Throughout his book, "The World is Flat," Tom Friedman asks people he meets around the world where they were when they first discovered that the world was flat; that is, when they realized that something profound was under way that promised to change all aspects of business, society and their personal lives. The "something profound" Tom Friedman writes about is the "flattening of the world" i.e., the linking together of people, processes and information everywhere, made possible by advances in technology, standards and market conditions, that is creating a worldwide collaborative platform for innovation in the 21st century.
As I read the book, I kept wondering how I would answer that question. I had had quite a number of such "flat world" moments of recognition in the early days of our Internet Division. In February of 1996, for example, we decided to set up a Web site so people could follow the first chess match between Deep Blue, our chess playing supercomputer, and then world chess champion Garry Kasparov. The Internet and World Wide Web were just beginning to take off out there, and we honestly thought that very few people would be accessing an obscure Web site featuring a chess match, so we hosted it on a small Unix server under the desk of Dave Grossman, one of the pioneers and heroes of IBM’s Internet efforts.
As it happenned, Deep Blue beat Garry Kasparov in the first game of the match, on February 10, 1996. This being the first time a computer had won a chess game against a reigning champion, the news was reported all over the world and newspapers and Web sites gave out the URL to our site so people around the world could follow the rest of the match. Well, our little Web site, being obscure no longer, was flooded with traffic it had not been designed to handle and promptly crashed.

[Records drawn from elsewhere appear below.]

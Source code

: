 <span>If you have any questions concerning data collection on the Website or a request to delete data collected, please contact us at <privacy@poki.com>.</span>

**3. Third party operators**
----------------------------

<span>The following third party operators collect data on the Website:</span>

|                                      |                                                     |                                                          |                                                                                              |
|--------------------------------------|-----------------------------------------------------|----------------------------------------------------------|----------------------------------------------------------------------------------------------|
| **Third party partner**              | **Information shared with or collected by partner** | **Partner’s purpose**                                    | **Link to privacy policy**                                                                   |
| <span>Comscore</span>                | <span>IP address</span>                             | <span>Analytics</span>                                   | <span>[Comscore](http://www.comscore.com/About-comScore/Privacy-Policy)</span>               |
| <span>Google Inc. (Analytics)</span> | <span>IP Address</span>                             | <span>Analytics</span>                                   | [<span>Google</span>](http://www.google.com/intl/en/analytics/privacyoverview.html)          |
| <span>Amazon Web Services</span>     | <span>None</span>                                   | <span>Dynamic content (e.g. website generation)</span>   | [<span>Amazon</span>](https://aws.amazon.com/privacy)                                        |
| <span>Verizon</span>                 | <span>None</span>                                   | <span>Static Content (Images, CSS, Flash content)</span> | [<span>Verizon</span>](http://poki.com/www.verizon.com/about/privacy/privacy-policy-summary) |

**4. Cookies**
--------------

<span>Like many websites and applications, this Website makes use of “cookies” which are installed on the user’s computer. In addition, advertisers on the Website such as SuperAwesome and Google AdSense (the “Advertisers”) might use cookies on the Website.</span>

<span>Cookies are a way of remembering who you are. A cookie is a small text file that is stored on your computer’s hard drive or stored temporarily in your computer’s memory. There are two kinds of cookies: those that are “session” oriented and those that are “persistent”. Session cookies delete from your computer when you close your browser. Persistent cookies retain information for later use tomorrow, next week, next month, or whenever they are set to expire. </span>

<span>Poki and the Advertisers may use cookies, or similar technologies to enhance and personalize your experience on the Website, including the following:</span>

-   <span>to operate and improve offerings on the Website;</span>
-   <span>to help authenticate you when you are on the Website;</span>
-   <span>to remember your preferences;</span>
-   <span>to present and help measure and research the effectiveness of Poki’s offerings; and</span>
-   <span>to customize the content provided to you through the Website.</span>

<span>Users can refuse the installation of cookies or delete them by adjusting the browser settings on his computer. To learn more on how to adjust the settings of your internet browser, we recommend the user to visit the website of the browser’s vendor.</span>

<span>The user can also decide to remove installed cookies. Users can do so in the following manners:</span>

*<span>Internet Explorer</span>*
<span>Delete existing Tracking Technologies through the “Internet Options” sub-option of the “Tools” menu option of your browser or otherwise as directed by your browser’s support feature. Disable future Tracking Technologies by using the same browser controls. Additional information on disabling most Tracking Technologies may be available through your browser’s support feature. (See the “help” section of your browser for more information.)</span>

We made some frantic phone calls to our supercomputer lab and got them to lend us one of their parallel supercomputers (a cousin of Deep Blue, as a matter of fact). Dave and his team stayed up all night, ported the now famous Deep Blue Web site to the parallel supercomputer, and we were able to accomodate all the traffic that came our way throughout the remainder of the chess match, which Kasparov eventually won 4 – 2. (Of course, as everyone knows, it was but a temporary victory. In the rematch between Deep Blue and Garry Kasparov in May 1997, Deep Blue proved victorious.)
This was a genuinely thrilling event — but to tell the truth, it didn’t spark the epiphany Tom Friedman is describing. For me, that was actually a "smaller", more intimate moment. I honestly do not recall the exact time but it was around the late summer days of 1996. I was attending a meeting in Tokyo, and had arrived the day before from New York. Not surprisingly, given the 13 hour difference, I was up in my hotel room around 4 am, and doing e-mail which I had just downloaded over an Internet phone connection. I was thinking about the Mets baseball game being played back in New York where it was 3 pm, and reconciling myself to the fact that I had no way of getting the game on Japanese TV or radio from my hotel room.

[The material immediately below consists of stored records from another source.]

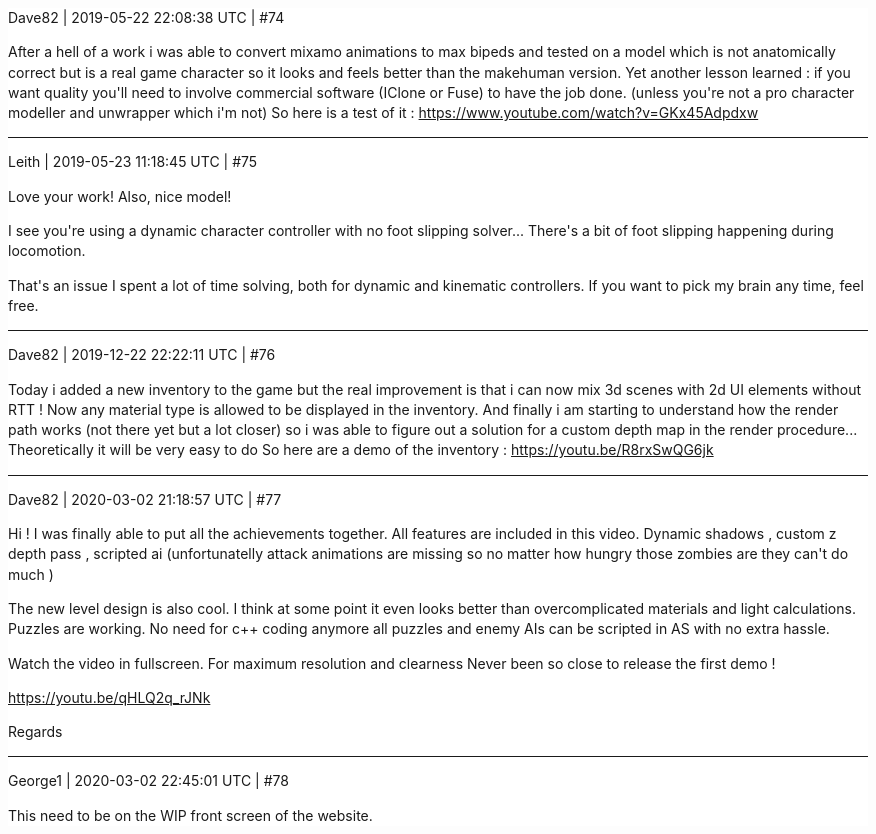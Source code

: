 Dave82 | 2019-05-22 22:08:38 UTC | #74

After a hell of a work i was able to convert mixamo animations to max bipeds and tested on a model which is not anatomically correct but is a real game character so it looks and feels better than the makehuman version. Yet another lesson learned : if you want quality you'll need to involve commercial software (IClone or Fuse) to have the job done. (unless you're not a pro character modeller and unwrapper which i'm not)
So here is a test of it : 
https://www.youtube.com/watch?v=GKx45Adpdxw

-------------------------

Leith | 2019-05-23 11:18:45 UTC | #75

Love your work! Also, nice model!

I see you're using a dynamic character controller with no foot slipping solver... There's a bit of foot slipping happening during locomotion.

That's an issue I spent a lot of time solving, both for dynamic and kinematic controllers. If you want to pick my brain any time, feel free.

-------------------------

Dave82 | 2019-12-22 22:22:11 UTC | #76

Today i added a new inventory to the game but the real improvement is that i can now mix 3d scenes with 2d UI elements without RTT ! Now any material type is allowed to be displayed in the inventory. And finally i am starting to understand how the render path works (not there yet but a lot closer) so i was able to figure out a solution for a custom depth map in the render procedure... Theoretically it will be very easy to do
So here are a demo of the inventory : 
https://youtu.be/R8rxSwQG6jk

-------------------------

Dave82 | 2020-03-02 21:18:57 UTC | #77

Hi ! I was finally able to put all the achievements together. All features are included in this video. Dynamic shadows , custom z depth pass , scripted ai (unfortunatelly attack animations are missing so no matter how hungry those zombies are they can't do much )

The new level design is also cool. I think at some point it even looks better than overcomplicated materials and light calculations. Puzzles are working. No need for c++ coding anymore all puzzles and enemy AIs can be scripted in AS with no extra hassle.

Watch the video in fullscreen. For maximum resolution and clearness
Never been so close to release the first demo !

https://youtu.be/qHLQ2q_rJNk

Regards

-------------------------

George1 | 2020-03-02 22:45:01 UTC | #78

This need to be on the WIP front screen of the website.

But then . . . I remembered. Live baseball radio broadcasts were starting to be available over the Internet, at the time for free. I found the right Web site, clicked on the URL . . . and there I was, in my hotel room in Tokyo at 4 am, drinking green tea and listening to the live Mets game back in New York, just as I had wistfully wished moments before.
My wish was fulfilled. It felt like pure magic. All of a sudden, the world had shrunk, grown flatter and become incredibly personal.